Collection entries
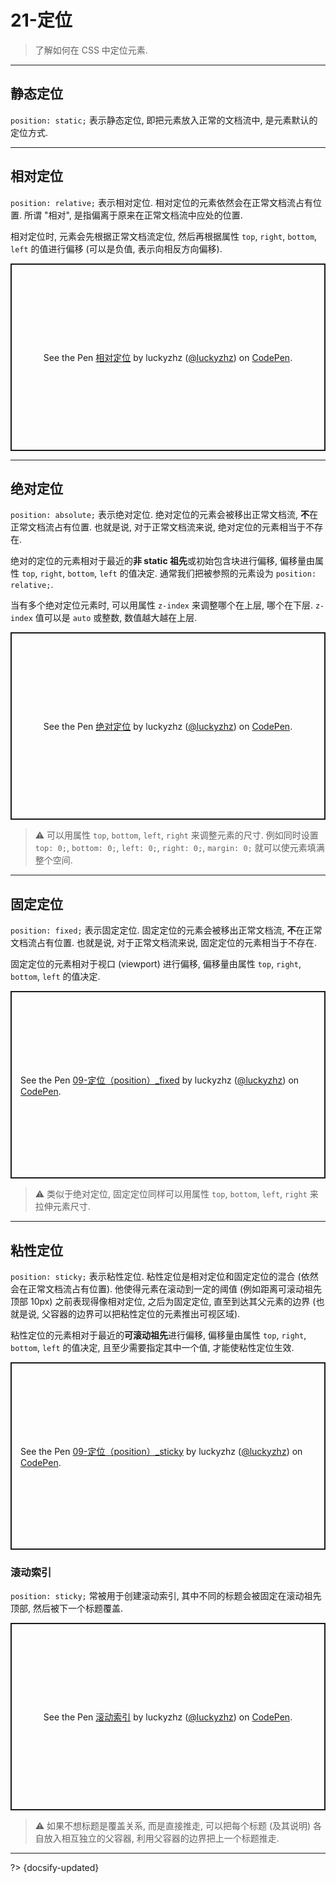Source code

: # 21-定位

> 了解如何在 CSS 中定位元素.

---

## 静态定位

`position: static;` 表示静态定位, 即把元素放入正常的文档流中, 是元素默认的定位方式.

---

## 相对定位

`position: relative;` 表示相对定位. 相对定位的元素依然会在正常文档流占有位置. 所谓 "相对", 是指偏离于原来在正常文档流中应处的位置.

相对定位时, 元素会先根据正常文档流定位, 然后再根据属性 `top`, `right`, `bottom`, `left` 的值进行偏移 (可以是负值, 表示向相反方向偏移).

<p class="codepen" data-height="300" data-default-tab="html,result" data-slug-hash="VwMZgdP" data-editable="true" data-user="luckyzhz" style="height: 300px; box-sizing: border-box; display: flex; align-items: center; justify-content: center; border: 2px solid; margin: 1em 0; padding: 1em;">
  <span>See the Pen <a href="https://codepen.io/luckyzhz/pen/VwMZgdP">
  相对定位</a> by luckyzhz (<a href="https://codepen.io/luckyzhz">@luckyzhz</a>)
  on <a href="https://codepen.io">CodePen</a>.</span>
</p>
<script async src="https://cpwebassets.codepen.io/assets/embed/ei.js"></script>

---

## 绝对定位

`position: absolute;` 表示绝对定位. 绝对定位的元素会被移出正常文档流, **不**在正常文档流占有位置. 也就是说, 对于正常文档流来说, 绝对定位的元素相当于不存在.

绝对的定位的元素相对于最近的**非 static 祖先**或初始包含块进行偏移, 偏移量由属性 `top`, `right`, `bottom`, `left` 的值决定. 通常我们把被参照的元素设为 `position: relative;`.

当有多个绝对定位元素时, 可以用属性 `z-index` 来调整哪个在上层, 哪个在下层. `z-index` 值可以是 `auto` 或整数, 数值越大越在上层.

<p class="codepen" data-height="300" data-default-tab="html,result" data-slug-hash="dyVbrZd" data-editable="true" data-user="luckyzhz" style="height: 300px; box-sizing: border-box; display: flex; align-items: center; justify-content: center; border: 2px solid; margin: 1em 0; padding: 1em;">
  <span>See the Pen <a href="https://codepen.io/luckyzhz/pen/dyVbrZd">
  绝对定位</a> by luckyzhz (<a href="https://codepen.io/luckyzhz">@luckyzhz</a>)
  on <a href="https://codepen.io">CodePen</a>.</span>
</p>
<script async src="https://cpwebassets.codepen.io/assets/embed/ei.js"></script>

> ⚠️ 可以用属性 `top`, `bottom`, `left`, `right` 来调整元素的尺寸. 例如同时设置 `top: 0;`, `bottom: 0;`, `left: 0;`, `right: 0;`, `margin: 0;` 就可以使元素填满整个空间.

---

## 固定定位

`position: fixed;` 表示固定定位. 固定定位的元素会被移出正常文档流, **不**在正常文档流占有位置. 也就是说, 对于正常文档流来说, 固定定位的元素相当于不存在.

固定定位的元素相对于视口 (viewport) 进行偏移, 偏移量由属性 `top`, `right`, `bottom`, `left` 的值决定.

<p class="codepen" data-height="300" data-default-tab="html,result" data-slug-hash="XWerQQx" data-editable="true" data-user="luckyzhz" style="height: 300px; box-sizing: border-box; display: flex; align-items: center; justify-content: center; border: 2px solid; margin: 1em 0; padding: 1em;">
  <span>See the Pen <a href="https://codepen.io/luckyzhz/pen/XWerQQx">
  09-定位（position）_fixed</a> by luckyzhz (<a href="https://codepen.io/luckyzhz">@luckyzhz</a>)
  on <a href="https://codepen.io">CodePen</a>.</span>
</p>
<script async src="https://cpwebassets.codepen.io/assets/embed/ei.js"></script>

> ⚠️ 类似于绝对定位, 固定定位同样可以用属性 `top`, `bottom`, `left`, `right` 来拉伸元素尺寸.

---

## 粘性定位

`position: sticky;` 表示粘性定位. 粘性定位是相对定位和固定定位的混合 (依然会在正常文档流占有位置). 他使得元素在滚动到一定的阈值 (例如距离可滚动祖先顶部 10px) 之前表现得像相对定位, 之后为固定定位, 直至到达其父元素的边界 (也就是说, 父容器的边界可以把粘性定位的元素推出可视区域).

粘性定位的元素相对于最近的**可滚动祖先**进行偏移, 偏移量由属性 `top`, `right`, `bottom`, `left` 的值决定, 且至少需要指定其中一个值, 才能使粘性定位生效.

<p class="codepen" data-height="300" data-default-tab="html,result" data-slug-hash="GRMRgmK" data-editable="true" data-user="luckyzhz" style="height: 300px; box-sizing: border-box; display: flex; align-items: center; justify-content: center; border: 2px solid; margin: 1em 0; padding: 1em;">
  <span>See the Pen <a href="https://codepen.io/luckyzhz/pen/GRMRgmK">
  09-定位（position）_sticky</a> by luckyzhz (<a href="https://codepen.io/luckyzhz">@luckyzhz</a>)
  on <a href="https://codepen.io">CodePen</a>.</span>
</p>
<script async src="https://cpwebassets.codepen.io/assets/embed/ei.js"></script>

### 滚动索引

`position: sticky;` 常被用于创建滚动索引, 其中不同的标题会被固定在滚动祖先顶部, 然后被下一个标题覆盖.

<p class="codepen" data-height="300" data-default-tab="html,result" data-slug-hash="poYmrxv" data-editable="true" data-user="luckyzhz" style="height: 300px; box-sizing: border-box; display: flex; align-items: center; justify-content: center; border: 2px solid; margin: 1em 0; padding: 1em;">
  <span>See the Pen <a href="https://codepen.io/luckyzhz/pen/poYmrxv">
  滚动索引</a> by luckyzhz (<a href="https://codepen.io/luckyzhz">@luckyzhz</a>)
  on <a href="https://codepen.io">CodePen</a>.</span>
</p>
<script async src="https://cpwebassets.codepen.io/assets/embed/ei.js"></script>

> ⚠️ 如果不想标题是覆盖关系, 而是直接推走, 可以把每个标题 (及其说明) 各自放入相互独立的父容器, 利用父容器的边界把上一个标题推走.



---

?> {docsify-updated}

Task brief:
The records above must be retyped exactly. Please omit the pictures.

Solution below:
Source code

: # 21-定位

> 了解如何在 CSS 中定位元素.

---

## 静态定位

`position: static;` 表示静态定位, 即把元素放入正常的文档流中, 是元素默认的定位方式.

---

## 相对定位

`position: relative;` 表示相对定位. 相对定位的元素依然会在正常文档流占有位置. 所谓 "相对", 是指偏离于原来在正常文档流中应处的位置.

相对定位时, 元素会先根据正常文档流定位, 然后再根据属性 `top`, `right`, `bottom`, `left` 的值进行偏移 (可以是负值, 表示向相反方向偏移).

<p class="codepen" data-height="300" data-default-tab="html,result" data-slug-hash="VwMZgdP" data-editable="true" data-user="luckyzhz" style="height: 300px; box-sizing: border-box; display: flex; align-items: center; justify-content: center; border: 2px solid; margin: 1em 0; padding: 1em;">
  <span>See the Pen <a href="https://codepen.io/luckyzhz/pen/VwMZgdP">
  相对定位</a> by luckyzhz (<a href="https://codepen.io/luckyzhz">@luckyzhz</a>)
  on <a href="https://codepen.io">CodePen</a>.</span>
</p>
<script async src="https://cpwebassets.codepen.io/assets/embed/ei.js"></script>

---

## 绝对定位

`position: absolute;` 表示绝对定位. 绝对定位的元素会被移出正常文档流, **不**在正常文档流占有位置. 也就是说, 对于正常文档流来说, 绝对定位的元素相当于不存在.

绝对的定位的元素相对于最近的**非 static 祖先**或初始包含块进行偏移, 偏移量由属性 `top`, `right`, `bottom`, `left` 的值决定. 通常我们把被参照的元素设为 `position: relative;`.

当有多个绝对定位元素时, 可以用属性 `z-index` 来调整哪个在上层, 哪个在下层. `z-index` 值可以是 `auto` 或整数, 数值越大越在上层.

<p class="codepen" data-height="300" data-default-tab="html,result" data-slug-hash="dyVbrZd" data-editable="true" data-user="luckyzhz" style="height: 300px; box-sizing: border-box; display: flex; align-items: center; justify-content: center; border: 2px solid; margin: 1em 0; padding: 1em;">
  <span>See the Pen <a href="https://codepen.io/luckyzhz/pen/dyVbrZd">
  绝对定位</a> by luckyzhz (<a href="https://codepen.io/luckyzhz">@luckyzhz</a>)
  on <a href="https://codepen.io">CodePen</a>.</span>
</p>
<script async src="https://cpwebassets.codepen.io/assets/embed/ei.js"></script>

> ⚠️ 可以用属性 `top`, `bottom`, `left`, `right` 来调整元素的尺寸. 例如同时设置 `top: 0;`, `bottom: 0;`, `left: 0;`, `right: 0;`, `margin: 0;` 就可以使元素填满整个空间.

---

## 固定定位

`position: fixed;` 表示固定定位. 固定定位的元素会被移出正常文档流, **不**在正常文档流占有位置. 也就是说, 对于正常文档流来说, 固定定位的元素相当于不存在.

固定定位的元素相对于视口 (viewport) 进行偏移, 偏移量由属性 `top`, `right`, `bottom`, `left` 的值决定.

<p class="codepen" data-height="300" data-default-tab="html,result" data-slug-hash="XWerQQx" data-editable="true" data-user="luckyzhz" style="height: 300px; box-sizing: border-box; display: flex; align-items: center; justify-content: center; border: 2px solid; margin: 1em 0; padding: 1em;">
  <span>See the Pen <a href="https://codepen.io/luckyzhz/pen/XWerQQx">
  09-定位（position）_fixed</a> by luckyzhz (<a href="https://codepen.io/luckyzhz">@luckyzhz</a>)
  on <a href="https://codepen.io">CodePen</a>.</span>
</p>
<script async src="https://cpwebassets.codepen.io/assets/embed/ei.js"></script>

> ⚠️ 类似于绝对定位, 固定定位同样可以用属性 `top`, `bottom`, `left`, `right` 来拉伸元素尺寸.

---

## 粘性定位

`position: sticky;` 表示粘性定位. 粘性定位是相对定位和固定定位的混合 (依然会在正常文档流占有位置). 他使得元素在滚动到一定的阈值 (例如距离可滚动祖先顶部 10px) 之前表现得像相对定位, 之后为固定定位, 直至到达其父元素的边界 (也就是说, 父容器的边界可以把粘性定位的元素推出可视区域).

粘性定位的元素相对于最近的**可滚动祖先**进行偏移, 偏移量由属性 `top`, `right`, `bottom`, `left` 的值决定, 且至少需要指定其中一个值, 才能使粘性定位生效.

<p class="codepen" data-height="300" data-default-tab="html,result" data-slug-hash="GRMRgmK" data-editable="true" data-user="luckyzhz" style="height: 300px; box-sizing: border-box; display: flex; align-items: center; justify-content: center; border: 2px solid; margin: 1em 0; padding: 1em;">
  <span>See the Pen <a href="https://codepen.io/luckyzhz/pen/GRMRgmK">
  09-定位（position）_sticky</a> by luckyzhz (<a href="https://codepen.io/luckyzhz">@luckyzhz</a>)
  on <a href="https://codepen.io">CodePen</a>.</span>
</p>
<script async src="https://cpwebassets.codepen.io/assets/embed/ei.js"></script>

### 滚动索引

`position: sticky;` 常被用于创建滚动索引, 其中不同的标题会被固定在滚动祖先顶部, 然后被下一个标题覆盖.

<p class="codepen" data-height="300" data-default-tab="html,result" data-slug-hash="poYmrxv" data-editable="true" data-user="luckyzhz" style="height: 300px; box-sizing: border-box; display: flex; align-items: center; justify-content: center; border: 2px solid; margin: 1em 0; padding: 1em;">
  <span>See the Pen <a href="https://codepen.io/luckyzhz/pen/poYmrxv">
  滚动索引</a> by luckyzhz (<a href="https://codepen.io/luckyzhz">@luckyzhz</a>)
  on <a href="https://codepen.io">CodePen</a>.</span>
</p>
<script async src="https://cpwebassets.codepen.io/assets/embed/ei.js"></script>

> ⚠️ 如果不想标题是覆盖关系, 而是直接推走, 可以把每个标题 (及其说明) 各自放入相互独立的父容器, 利用父容器的边界把上一个标题推走.



---

?> {docsify-updated}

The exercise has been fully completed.